[Excerpts from a dataset]

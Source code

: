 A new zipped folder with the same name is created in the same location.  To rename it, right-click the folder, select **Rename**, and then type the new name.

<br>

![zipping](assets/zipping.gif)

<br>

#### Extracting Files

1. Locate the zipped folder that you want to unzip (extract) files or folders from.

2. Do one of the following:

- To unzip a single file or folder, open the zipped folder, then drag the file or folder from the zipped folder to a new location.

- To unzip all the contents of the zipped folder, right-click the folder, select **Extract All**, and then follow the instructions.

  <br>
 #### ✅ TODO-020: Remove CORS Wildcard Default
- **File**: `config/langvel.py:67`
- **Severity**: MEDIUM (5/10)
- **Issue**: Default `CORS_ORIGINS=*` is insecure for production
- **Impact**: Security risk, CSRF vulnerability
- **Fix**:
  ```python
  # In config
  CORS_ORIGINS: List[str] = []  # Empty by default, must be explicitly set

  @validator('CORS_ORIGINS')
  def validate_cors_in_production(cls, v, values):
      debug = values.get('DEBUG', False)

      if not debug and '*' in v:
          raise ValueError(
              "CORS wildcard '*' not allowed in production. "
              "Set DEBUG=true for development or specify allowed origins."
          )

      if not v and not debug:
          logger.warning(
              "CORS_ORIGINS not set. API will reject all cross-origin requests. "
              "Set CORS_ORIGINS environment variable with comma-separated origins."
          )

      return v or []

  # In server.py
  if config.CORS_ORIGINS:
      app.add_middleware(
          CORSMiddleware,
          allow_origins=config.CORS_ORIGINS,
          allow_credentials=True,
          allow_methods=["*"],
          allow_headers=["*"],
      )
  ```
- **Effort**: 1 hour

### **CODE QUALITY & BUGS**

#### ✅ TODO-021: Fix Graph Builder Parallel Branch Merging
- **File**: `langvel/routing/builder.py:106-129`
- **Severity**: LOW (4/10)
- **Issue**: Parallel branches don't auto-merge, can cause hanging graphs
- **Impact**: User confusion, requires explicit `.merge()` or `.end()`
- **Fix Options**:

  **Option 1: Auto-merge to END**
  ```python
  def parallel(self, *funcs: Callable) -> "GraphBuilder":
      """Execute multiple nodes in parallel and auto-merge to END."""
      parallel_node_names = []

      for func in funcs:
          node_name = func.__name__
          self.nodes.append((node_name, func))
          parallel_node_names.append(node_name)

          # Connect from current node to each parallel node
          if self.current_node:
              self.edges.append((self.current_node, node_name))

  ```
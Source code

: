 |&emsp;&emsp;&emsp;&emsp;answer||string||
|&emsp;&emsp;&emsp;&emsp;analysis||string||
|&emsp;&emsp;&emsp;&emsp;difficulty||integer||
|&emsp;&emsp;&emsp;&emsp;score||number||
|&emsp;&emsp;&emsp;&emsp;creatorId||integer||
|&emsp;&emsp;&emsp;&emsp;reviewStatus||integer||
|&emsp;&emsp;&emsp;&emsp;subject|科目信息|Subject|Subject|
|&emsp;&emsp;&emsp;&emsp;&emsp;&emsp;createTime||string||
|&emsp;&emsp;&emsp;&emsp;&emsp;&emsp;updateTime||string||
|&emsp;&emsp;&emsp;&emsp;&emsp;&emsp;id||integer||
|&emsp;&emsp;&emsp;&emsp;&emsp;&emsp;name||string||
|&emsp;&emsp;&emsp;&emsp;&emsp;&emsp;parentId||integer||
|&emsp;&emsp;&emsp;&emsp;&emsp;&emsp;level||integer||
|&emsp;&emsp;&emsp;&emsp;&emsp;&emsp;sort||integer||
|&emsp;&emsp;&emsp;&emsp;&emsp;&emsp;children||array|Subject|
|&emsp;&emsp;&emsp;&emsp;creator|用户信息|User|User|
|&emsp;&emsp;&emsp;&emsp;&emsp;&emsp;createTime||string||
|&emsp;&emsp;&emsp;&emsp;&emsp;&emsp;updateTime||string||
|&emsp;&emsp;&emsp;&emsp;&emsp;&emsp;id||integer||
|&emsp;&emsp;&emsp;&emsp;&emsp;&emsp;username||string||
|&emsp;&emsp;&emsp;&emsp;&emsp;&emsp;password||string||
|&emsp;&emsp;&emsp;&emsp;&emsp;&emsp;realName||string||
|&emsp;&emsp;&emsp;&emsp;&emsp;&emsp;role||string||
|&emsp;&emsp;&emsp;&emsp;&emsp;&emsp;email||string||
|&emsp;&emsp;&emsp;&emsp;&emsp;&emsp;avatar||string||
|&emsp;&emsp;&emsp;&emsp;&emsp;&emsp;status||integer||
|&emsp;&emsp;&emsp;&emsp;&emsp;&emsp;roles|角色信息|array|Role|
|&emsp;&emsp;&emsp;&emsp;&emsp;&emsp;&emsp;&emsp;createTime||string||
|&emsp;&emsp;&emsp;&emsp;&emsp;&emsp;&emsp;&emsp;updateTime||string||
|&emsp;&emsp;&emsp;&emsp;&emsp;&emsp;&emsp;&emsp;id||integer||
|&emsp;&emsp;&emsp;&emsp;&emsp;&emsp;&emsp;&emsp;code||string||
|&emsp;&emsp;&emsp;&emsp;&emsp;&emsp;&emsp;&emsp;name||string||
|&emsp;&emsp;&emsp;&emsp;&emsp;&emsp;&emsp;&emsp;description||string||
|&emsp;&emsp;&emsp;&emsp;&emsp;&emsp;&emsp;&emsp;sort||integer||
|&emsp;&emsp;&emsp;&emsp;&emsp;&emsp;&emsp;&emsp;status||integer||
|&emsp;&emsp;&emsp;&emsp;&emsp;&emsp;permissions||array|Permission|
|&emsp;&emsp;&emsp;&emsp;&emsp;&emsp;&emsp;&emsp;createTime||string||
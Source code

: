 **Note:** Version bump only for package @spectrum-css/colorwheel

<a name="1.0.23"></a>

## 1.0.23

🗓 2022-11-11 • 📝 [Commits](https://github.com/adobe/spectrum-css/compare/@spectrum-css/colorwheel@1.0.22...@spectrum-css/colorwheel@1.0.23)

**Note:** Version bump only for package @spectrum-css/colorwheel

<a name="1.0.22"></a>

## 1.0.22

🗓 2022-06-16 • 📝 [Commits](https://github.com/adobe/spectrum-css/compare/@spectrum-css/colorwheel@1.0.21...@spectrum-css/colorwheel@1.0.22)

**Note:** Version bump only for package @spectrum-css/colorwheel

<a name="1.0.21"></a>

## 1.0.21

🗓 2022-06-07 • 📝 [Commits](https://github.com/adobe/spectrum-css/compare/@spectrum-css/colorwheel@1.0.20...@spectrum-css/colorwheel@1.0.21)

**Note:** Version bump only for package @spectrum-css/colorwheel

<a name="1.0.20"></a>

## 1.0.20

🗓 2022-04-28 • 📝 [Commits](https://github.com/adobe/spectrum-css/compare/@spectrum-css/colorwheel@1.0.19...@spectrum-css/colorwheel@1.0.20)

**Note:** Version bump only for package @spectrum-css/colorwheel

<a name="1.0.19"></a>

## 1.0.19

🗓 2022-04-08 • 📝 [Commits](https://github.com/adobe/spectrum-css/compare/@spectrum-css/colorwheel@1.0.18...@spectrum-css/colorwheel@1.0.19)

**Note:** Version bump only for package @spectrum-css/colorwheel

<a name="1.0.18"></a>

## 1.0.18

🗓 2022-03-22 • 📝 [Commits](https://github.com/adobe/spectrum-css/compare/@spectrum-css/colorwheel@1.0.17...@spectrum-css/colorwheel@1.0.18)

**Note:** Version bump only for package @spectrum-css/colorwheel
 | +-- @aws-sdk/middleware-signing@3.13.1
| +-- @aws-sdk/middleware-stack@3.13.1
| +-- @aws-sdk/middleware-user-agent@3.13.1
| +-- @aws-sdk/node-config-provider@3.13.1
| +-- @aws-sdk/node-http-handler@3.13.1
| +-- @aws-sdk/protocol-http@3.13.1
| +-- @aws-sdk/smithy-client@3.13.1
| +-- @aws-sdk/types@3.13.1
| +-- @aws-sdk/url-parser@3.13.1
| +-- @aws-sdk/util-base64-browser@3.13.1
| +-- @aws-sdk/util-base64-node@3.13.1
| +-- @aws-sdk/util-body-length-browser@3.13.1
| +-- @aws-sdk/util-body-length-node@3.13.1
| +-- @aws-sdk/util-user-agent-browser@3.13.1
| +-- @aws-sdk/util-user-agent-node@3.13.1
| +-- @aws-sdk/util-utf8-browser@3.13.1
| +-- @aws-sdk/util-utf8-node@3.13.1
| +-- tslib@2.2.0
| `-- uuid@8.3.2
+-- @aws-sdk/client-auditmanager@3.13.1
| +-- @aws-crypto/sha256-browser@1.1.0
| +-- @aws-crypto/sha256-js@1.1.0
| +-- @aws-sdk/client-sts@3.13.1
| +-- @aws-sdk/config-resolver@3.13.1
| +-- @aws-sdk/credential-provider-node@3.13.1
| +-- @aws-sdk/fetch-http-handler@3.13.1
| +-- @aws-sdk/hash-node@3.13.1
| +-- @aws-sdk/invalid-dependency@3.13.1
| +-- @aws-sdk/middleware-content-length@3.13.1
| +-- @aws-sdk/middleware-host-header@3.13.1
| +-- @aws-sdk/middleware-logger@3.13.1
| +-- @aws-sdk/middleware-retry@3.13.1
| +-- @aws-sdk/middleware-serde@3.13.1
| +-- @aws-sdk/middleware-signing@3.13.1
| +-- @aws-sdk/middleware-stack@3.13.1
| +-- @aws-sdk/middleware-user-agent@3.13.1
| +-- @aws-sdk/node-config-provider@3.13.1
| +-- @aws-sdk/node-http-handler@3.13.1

* **Problem details**
Collect each line above holding the string "funcs".

* **Solution below**
  def parallel(self, *funcs: Callable) -> "GraphBuilder":
      for func in funcs:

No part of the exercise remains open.